* _TASK DESCRIPTION_: All of the records below should be output exactly.

* _EXCERPTED DATA_:
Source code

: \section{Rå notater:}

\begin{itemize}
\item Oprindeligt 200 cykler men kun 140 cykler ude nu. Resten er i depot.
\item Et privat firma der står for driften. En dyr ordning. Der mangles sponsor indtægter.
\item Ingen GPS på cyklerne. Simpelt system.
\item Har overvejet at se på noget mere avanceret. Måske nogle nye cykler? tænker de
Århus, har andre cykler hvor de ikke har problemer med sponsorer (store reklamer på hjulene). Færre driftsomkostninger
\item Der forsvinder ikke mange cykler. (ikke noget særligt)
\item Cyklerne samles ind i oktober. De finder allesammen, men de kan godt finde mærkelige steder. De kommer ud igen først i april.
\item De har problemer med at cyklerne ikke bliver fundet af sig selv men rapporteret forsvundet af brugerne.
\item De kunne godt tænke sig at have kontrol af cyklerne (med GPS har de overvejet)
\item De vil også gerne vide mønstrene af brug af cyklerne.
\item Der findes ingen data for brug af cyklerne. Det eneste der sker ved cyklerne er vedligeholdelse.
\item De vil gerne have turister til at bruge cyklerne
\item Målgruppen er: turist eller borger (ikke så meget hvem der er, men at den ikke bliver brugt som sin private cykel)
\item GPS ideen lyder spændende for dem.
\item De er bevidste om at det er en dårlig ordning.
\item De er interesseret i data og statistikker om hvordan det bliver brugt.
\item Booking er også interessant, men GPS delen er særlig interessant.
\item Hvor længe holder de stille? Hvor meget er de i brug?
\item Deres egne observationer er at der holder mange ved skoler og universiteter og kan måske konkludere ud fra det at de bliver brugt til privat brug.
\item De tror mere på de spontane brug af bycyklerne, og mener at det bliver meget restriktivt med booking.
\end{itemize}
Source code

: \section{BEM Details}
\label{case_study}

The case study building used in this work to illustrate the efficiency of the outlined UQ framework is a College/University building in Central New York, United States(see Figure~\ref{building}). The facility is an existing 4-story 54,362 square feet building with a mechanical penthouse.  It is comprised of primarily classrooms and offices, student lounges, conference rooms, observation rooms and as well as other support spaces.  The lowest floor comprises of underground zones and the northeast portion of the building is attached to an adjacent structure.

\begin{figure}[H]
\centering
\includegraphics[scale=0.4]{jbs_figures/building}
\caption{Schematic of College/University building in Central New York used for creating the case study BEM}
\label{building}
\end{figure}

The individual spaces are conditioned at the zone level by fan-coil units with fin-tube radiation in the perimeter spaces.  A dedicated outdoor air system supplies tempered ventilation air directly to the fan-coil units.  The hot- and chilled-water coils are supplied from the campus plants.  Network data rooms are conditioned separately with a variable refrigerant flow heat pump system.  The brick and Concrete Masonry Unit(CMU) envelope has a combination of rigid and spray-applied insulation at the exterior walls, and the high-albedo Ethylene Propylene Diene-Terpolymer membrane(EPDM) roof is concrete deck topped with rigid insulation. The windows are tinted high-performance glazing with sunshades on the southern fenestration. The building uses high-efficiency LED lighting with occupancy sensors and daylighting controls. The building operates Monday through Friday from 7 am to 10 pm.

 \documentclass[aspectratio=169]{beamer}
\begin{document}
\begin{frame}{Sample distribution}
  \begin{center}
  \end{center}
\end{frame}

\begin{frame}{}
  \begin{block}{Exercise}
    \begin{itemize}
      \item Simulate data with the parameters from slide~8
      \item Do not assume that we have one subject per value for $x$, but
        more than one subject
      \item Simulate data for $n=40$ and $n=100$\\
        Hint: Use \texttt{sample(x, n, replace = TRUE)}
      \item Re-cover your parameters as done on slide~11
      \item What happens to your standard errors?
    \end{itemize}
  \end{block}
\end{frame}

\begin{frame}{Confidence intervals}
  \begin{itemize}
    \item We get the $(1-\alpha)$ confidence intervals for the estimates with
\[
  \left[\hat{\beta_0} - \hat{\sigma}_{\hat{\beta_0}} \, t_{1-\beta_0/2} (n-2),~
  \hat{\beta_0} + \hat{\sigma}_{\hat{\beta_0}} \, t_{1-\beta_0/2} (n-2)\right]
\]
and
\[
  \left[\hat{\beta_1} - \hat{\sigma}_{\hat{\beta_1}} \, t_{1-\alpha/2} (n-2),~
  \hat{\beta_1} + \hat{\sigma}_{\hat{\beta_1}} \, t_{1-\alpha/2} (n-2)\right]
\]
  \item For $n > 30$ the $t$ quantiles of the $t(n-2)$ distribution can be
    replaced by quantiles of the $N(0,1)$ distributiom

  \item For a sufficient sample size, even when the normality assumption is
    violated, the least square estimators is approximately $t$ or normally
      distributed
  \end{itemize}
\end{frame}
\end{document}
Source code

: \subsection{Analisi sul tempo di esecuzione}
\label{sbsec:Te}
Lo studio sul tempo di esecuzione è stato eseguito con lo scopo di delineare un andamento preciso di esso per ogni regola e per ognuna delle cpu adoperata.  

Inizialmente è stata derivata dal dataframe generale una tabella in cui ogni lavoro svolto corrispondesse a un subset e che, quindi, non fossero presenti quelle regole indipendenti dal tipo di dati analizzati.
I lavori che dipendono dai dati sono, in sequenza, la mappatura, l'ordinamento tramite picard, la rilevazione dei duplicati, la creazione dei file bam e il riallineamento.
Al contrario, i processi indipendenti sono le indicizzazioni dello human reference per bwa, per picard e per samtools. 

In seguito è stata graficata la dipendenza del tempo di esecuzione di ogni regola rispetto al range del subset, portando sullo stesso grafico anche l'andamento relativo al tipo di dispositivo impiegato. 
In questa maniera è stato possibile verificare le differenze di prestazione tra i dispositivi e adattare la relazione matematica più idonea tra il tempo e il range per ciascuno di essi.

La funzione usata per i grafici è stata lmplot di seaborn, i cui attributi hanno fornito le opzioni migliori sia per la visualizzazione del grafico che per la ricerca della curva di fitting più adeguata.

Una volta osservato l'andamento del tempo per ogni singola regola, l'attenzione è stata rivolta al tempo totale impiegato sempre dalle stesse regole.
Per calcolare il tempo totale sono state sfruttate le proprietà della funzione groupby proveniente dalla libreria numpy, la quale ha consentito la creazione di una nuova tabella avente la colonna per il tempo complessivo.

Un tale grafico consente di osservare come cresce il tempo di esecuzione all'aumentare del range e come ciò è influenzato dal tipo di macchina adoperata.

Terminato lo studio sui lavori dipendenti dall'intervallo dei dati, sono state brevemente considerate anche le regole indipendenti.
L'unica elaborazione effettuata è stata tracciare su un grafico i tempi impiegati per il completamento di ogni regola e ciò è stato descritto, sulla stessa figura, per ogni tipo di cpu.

* _ANSWER BELOW_:
Source code

: \section{Rå notater:}

\begin{itemize}
\item Oprindeligt 200 cykler men kun 140 cykler ude nu. Resten er i depot.
\item Et privat firma der står for driften. En dyr ordning. Der mangles sponsor indtægter.
\item Ingen GPS på cyklerne. Simpelt system.
\item Har overvejet at se på noget mere avanceret. Måske nogle nye cykler? tænker de
Århus, har andre cykler hvor de ikke har problemer med sponsorer (store reklamer på hjulene). Færre driftsomkostninger
\item Der forsvinder ikke mange cykler. (ikke noget særligt)
\item Cyklerne samles ind i oktober. De finder allesammen, men de kan godt finde mærkelige steder. De kommer ud igen først i april.
\item De har problemer med at cyklerne ikke bliver fundet af sig selv men rapporteret forsvundet af brugerne.
\item De kunne godt tænke sig at have kontrol af cyklerne (med GPS har de overvejet)
\item De vil også gerne vide mønstrene af brug af cyklerne.
\item Der findes ingen data for brug af cyklerne. Det eneste der sker ved cyklerne er vedligeholdelse.
\item De vil gerne have turister til at bruge cyklerne
\item Målgruppen er: turist eller borger (ikke så meget hvem der er, men at den ikke bliver brugt som sin private cykel)
\item GPS ideen lyder spændende for dem.
\item De er bevidste om at det er en dårlig ordning.
\item De er interesseret i data og statistikker om hvordan det bliver brugt.
\item Booking er også interessant, men GPS delen er særlig interessant.
\item Hvor længe holder de stille? Hvor meget er de i brug?
\item Deres egne observationer er at der holder mange ved skoler og universiteter og kan måske konkludere ud fra det at de bliver brugt til privat brug.
\item De tror mere på de spontane brug af bycyklerne, og mener at det bliver meget restriktivt med booking.
\end{itemize}
Source code

: \section{BEM Details}
\label{case_study}

The case study building used in this work to illustrate the efficiency of the outlined UQ framework is a College/University building in Central New York, United States(see Figure~\ref{building}). The facility is an existing 4-story 54,362 square feet building with a mechanical penthouse.  It is comprised of primarily classrooms and offices, student lounges, conference rooms, observation rooms and as well as other support spaces.  The lowest floor comprises of underground zones and the northeast portion of the building is attached to an adjacent structure.

\begin{figure}[H]
\centering
\includegraphics[scale=0.4]{jbs_figures/building}
\caption{Schematic of College/University building in Central New York used for creating the case study BEM}
\label{building}
\end{figure}

The individual spaces are conditioned at the zone level by fan-coil units with fin-tube radiation in the perimeter spaces.  A dedicated outdoor air system supplies tempered ventilation air directly to the fan-coil units.  The hot- and chilled-water coils are supplied from the campus plants.  Network data rooms are conditioned separately with a variable refrigerant flow heat pump system.  The brick and Concrete Masonry Unit(CMU) envelope has a combination of rigid and spray-applied insulation at the exterior walls, and the high-albedo Ethylene Propylene Diene-Terpolymer membrane(EPDM) roof is concrete deck topped with rigid insulation. The windows are tinted high-performance glazing with sunshades on the southern fenestration. The building uses high-efficiency LED lighting with occupancy sensors and daylighting controls. The building operates Monday through Friday from 7 am to 10 pm.

 \documentclass[aspectratio=169]{beamer}
\begin{document}
\begin{frame}{Sample distribution}
  \begin{center}
  \end{center}
\end{frame}

\begin{frame}{}
  \begin{block}{Exercise}
    \begin{itemize}
      \item Simulate data with the parameters from slide~8
      \item Do not assume that we have one subject per value for $x$, but
        more than one subject
      \item Simulate data for $n=40$ and $n=100$\\
        Hint: Use \texttt{sample(x, n, replace = TRUE)}
      \item Re-cover your parameters as done on slide~11
      \item What happens to your standard errors?
    \end{itemize}
  \end{block}
\end{frame}

\begin{frame}{Confidence intervals}
  \begin{itemize}
    \item We get the $(1-\alpha)$ confidence intervals for the estimates with
\[
  \left[\hat{\beta_0} - \hat{\sigma}_{\hat{\beta_0}} \, t_{1-\beta_0/2} (n-2),~
  \hat{\beta_0} + \hat{\sigma}_{\hat{\beta_0}} \, t_{1-\beta_0/2} (n-2)\right]
\]
and
\[
  \left[\hat{\beta_1} - \hat{\sigma}_{\hat{\beta_1}} \, t_{1-\alpha/2} (n-2),~
  \hat{\beta_1} + \hat{\sigma}_{\hat{\beta_1}} \, t_{1-\alpha/2} (n-2)\right]
\]
  \item For $n > 30$ the $t$ quantiles of the $t(n-2)$ distribution can be
    replaced by quantiles of the $N(0,1)$ distributiom

  \item For a sufficient sample size, even when the normality assumption is
    violated, the least square estimators is approximately $t$ or normally
      distributed
  \end{itemize}
\end{frame}
\end{document}
Source code

: \subsection{Analisi sul tempo di esecuzione}
\label{sbsec:Te}
Lo studio sul tempo di esecuzione è stato eseguito con lo scopo di delineare un andamento preciso di esso per ogni regola e per ognuna delle cpu adoperata.  

Inizialmente è stata derivata dal dataframe generale una tabella in cui ogni lavoro svolto corrispondesse a un subset e che, quindi, non fossero presenti quelle regole indipendenti dal tipo di dati analizzati.
I lavori che dipendono dai dati sono, in sequenza, la mappatura, l'ordinamento tramite picard, la rilevazione dei duplicati, la creazione dei file bam e il riallineamento.
Al contrario, i processi indipendenti sono le indicizzazioni dello human reference per bwa, per picard e per samtools. 

In seguito è stata graficata la dipendenza del tempo di esecuzione di ogni regola rispetto al range del subset, portando sullo stesso grafico anche l'andamento relativo al tipo di dispositivo impiegato. 
In questa maniera è stato possibile verificare le differenze di prestazione tra i dispositivi e adattare la relazione matematica più idonea tra il tempo e il range per ciascuno di essi.

La funzione usata per i grafici è stata lmplot di seaborn, i cui attributi hanno fornito le opzioni migliori sia per la visualizzazione del grafico che per la ricerca della curva di fitting più adeguata.

Una volta osservato l'andamento del tempo per ogni singola regola, l'attenzione è stata rivolta al tempo totale impiegato sempre dalle stesse regole.
Per calcolare il tempo totale sono state sfruttate le proprietà della funzione groupby proveniente dalla libreria numpy, la quale ha consentito la creazione di una nuova tabella avente la colonna per il tempo complessivo.

Un tale grafico consente di osservare come cresce il tempo di esecuzione all'aumentare del range e come ciò è influenzato dal tipo di macchina adoperata.

Terminato lo studio sui lavori dipendenti dall'intervallo dei dati, sono state brevemente considerate anche le regole indipendenti.
L'unica elaborazione effettuata è stata tracciare su un grafico i tempi impiegati per il completamento di ogni regola e ciò è stato descritto, sulla stessa figura, per ogni tipo di cpu.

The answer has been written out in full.